→ Dataset content
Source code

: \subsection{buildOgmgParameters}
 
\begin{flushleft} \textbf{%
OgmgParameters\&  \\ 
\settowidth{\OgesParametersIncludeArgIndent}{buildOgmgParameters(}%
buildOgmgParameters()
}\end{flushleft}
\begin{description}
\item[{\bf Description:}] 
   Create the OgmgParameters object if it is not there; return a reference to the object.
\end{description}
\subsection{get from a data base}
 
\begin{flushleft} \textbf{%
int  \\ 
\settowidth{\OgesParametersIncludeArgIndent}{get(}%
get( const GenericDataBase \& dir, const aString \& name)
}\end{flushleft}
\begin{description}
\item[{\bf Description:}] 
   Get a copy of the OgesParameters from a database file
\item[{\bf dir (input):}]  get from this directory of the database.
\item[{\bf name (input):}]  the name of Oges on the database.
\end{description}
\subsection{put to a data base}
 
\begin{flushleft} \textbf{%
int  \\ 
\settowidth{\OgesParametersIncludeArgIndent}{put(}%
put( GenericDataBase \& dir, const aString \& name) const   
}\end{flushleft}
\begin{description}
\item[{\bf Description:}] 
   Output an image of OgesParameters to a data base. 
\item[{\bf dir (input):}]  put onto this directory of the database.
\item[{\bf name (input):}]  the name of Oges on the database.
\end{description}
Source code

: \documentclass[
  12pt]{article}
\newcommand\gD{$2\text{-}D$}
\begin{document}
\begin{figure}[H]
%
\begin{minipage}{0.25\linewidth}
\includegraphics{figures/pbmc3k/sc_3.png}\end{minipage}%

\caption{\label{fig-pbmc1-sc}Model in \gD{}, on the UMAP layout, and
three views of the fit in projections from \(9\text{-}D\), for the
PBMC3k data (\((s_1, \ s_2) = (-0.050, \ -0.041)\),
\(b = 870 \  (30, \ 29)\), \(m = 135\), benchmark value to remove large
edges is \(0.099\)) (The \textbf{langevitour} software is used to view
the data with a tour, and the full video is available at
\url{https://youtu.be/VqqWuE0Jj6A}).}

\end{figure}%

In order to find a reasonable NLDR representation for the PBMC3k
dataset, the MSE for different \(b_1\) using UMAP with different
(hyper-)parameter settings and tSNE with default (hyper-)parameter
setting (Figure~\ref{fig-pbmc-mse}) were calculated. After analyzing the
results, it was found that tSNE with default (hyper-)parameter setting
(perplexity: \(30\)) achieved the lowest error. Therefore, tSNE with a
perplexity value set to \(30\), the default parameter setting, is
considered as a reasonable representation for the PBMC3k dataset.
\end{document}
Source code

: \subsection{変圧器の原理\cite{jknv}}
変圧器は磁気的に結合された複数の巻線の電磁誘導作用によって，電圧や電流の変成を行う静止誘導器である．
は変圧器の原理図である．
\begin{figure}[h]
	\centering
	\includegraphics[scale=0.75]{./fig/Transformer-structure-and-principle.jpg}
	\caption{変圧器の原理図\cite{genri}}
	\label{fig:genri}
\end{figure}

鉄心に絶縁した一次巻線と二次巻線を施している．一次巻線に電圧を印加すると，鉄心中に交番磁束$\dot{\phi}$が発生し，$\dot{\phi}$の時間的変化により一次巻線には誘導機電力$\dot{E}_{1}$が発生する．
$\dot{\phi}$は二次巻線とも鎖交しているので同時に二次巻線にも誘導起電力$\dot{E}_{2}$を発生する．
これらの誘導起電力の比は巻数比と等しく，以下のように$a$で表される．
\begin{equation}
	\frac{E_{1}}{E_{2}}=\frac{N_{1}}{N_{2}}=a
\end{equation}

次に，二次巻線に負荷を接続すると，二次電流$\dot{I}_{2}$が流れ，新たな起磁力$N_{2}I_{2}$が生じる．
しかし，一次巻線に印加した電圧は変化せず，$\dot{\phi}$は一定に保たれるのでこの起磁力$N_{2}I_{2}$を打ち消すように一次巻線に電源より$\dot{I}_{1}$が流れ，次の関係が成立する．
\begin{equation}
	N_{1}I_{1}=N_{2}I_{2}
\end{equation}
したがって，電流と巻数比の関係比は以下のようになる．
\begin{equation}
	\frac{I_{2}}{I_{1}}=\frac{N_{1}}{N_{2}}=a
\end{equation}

→ Exercise goal
Copy whichever lines in the listing above contain the word "frac".

→ Result for this exercise
	\frac{E_{1}}{E_{2}}=\frac{N_{1}}{N_{2}}=a
	\frac{I_{2}}{I_{1}}=\frac{N_{1}}{N_{2}}=a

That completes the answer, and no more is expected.